Expect to see more tools aimed at addressing data management and collection at scale in addition to data processing.  Also expect to see more and more tools that make it easy to process large volumes of data by pointing & clicking or typing at a command line.  This is akin to the evolution of programming languages from assembler to C to Java and Python.   Finally, expect to see more tools aimed at leveraging large volumes of data for real-time applications like recommendations or fraud detection.

All of the above apply to location analytics but for us real-time is very important.   We see a growing number of applications that will demand applying analytics to personalize experiences like traffic routing or place recommendation on demand.

AR: Q2. How has the HERE analytics architecture changed over the past few years? What have been the key drivers of this change?

DZ: HERE’s Analytics architecture has changed completely over the past few years.   We have gone from an in-house Hadoop-based system to a hybrid setup that uses AWS. AWS  Scalability and flexibility were the key drivers of the change.   In our case, we have many different teams sharing a common data asset.   With Amazon, we house the common data asset in S3 buckets and allow teams to independently run analytics jobs in their own EMR clusters.   This is much better since it allows teams to scale up their EMR clusters as needed and get more work done.

AR: Q3. Why do you consider it important to separate storage and compute for Big Data?

DZ: In cases like ours where you have a large pool of common data and many different teams operating on it then the ability to virtually separate storage from compute is extremely helpful for the reasons mentioned above.   It allows teams to work in parallel on the same data without slowing each other down too much.

AR: Q4. Given the huge amount of data and user requests for HERE services, what have been the biggest infrastructure challenges for you?

DZ: The biggest challenge was scalability and we overcame that by taking advantage of AWS.   Amazon has been able to scale AWS to meet our demands.

AR: Q5. What are your thoughts on how data governance is being perceived currently? How do you see that change in future?

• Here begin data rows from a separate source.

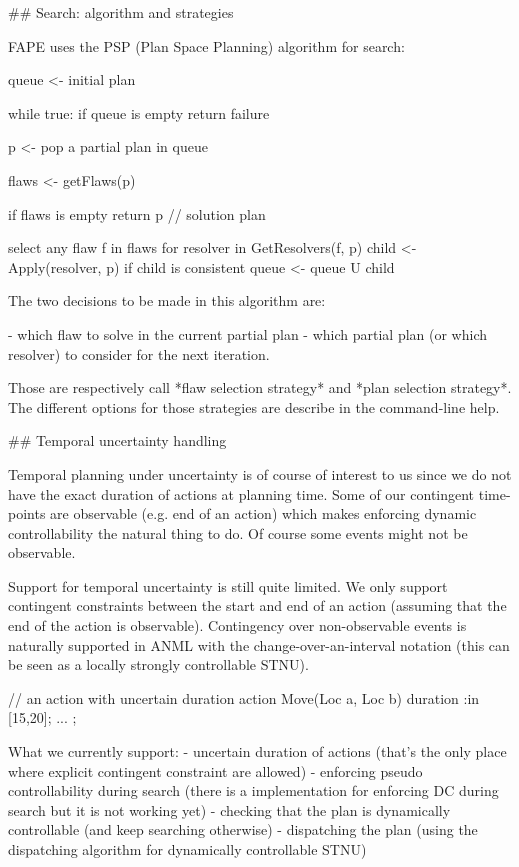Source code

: ## Search: algorithm and strategies

FAPE uses the PSP (Plan Space Planning) algorithm for search:

    queue <- { initial plan }

    while true:
      if queue is empty
        return failure

      p <- pop a partial plan in queue

      flaws <- getFlaws(p)
      
      if flaws is empty
        return p // solution plan

      select any flaw f in flaws
      for resolver in GetResolvers(f, p)
        child <- Apply(resolver, p)
        if child is consistent
          queue <- queue U { child }

    
The two decisions to be made in this algorithm are:

 - which flaw to solve in the current partial plan
 - which partial plan (or which resolver) to consider for the next iteration.

Those are respectively call *flaw selection strategy* and *plan selection strategy*.
The different options for those strategies are describe in the command-line help.

## Temporal uncertainty handling

Temporal planning under uncertainty is of course of interest to us since we do 
not have the exact duration of actions at planning time.
Some of our contingent time-points are observable (e.g. end of an action) which makes 
enforcing dynamic controllability the natural thing to do.
Of course some events might not be observable.

Support for temporal uncertainty is still quite limited. We only support 
contingent constraints between the start and end of an action (assuming that 
the end of the action is observable).
Contingency over non-observable events is naturally supported in ANML with the 
change-over-an-interval notation (this can be seen as a locally strongly 
controllable STNU).

    // an action with uncertain duration
    action Move(Loc a, Loc b) {
      duration :in [15,20];
      ...
    };

What we currently support:
 - uncertain duration of actions (that's the only place where explicit 
contingent constraint are allowed)
 - enforcing pseudo controllability during search (there is a implementation 
for enforcing DC during search but it is not working yet)
 - checking that the plan is dynamically controllable (and keep searching 
otherwise)
 - dispatching the plan (using the dispatching algorithm for dynamically 
controllable STNU)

DZ: I think it’s overlooked in many cases or viewed as yet another nagging set of processes.   Once companies run up against some of the issues that data governance is meant to avoid (privacy, security, life cycle, consistency, etc) then they will see value in it.   Governance gets more important as the size and importance of the data asset grows.

AR: Q6. Data Scientist has been termed as the sexiest job of 21st century. Do you agree? What advice would you give to people aspiring a long career in Data Science?

Tips and AdviceDZ: It’s a job that certainly has gotten a lot of attention and hype.  Data Science is all about answering the right questions.  To do this well, you have to understand how to work with data and know what questions to ask.   The best Data Scientists that I’ve worked with have a unique mix of skills in math & statistics, programming and domain knowledge.   The first two are sort of the basic tools of the trade.   The last one, deep knowledge of a domain (i.e. Business or Biotech), is what sets some people apart.   It allows them to understand what questions are best to ask.

AR: Q7. On a personal note, we are curious to know what keeps you busy when you are away from work?

DZ: I’m a fan of water in both liquid and frozen form.   In the summer, you can find me sailing along the coast of Southern New England.   In the winter, you can find me skiing in the mountains of Vermont and New Hampshire.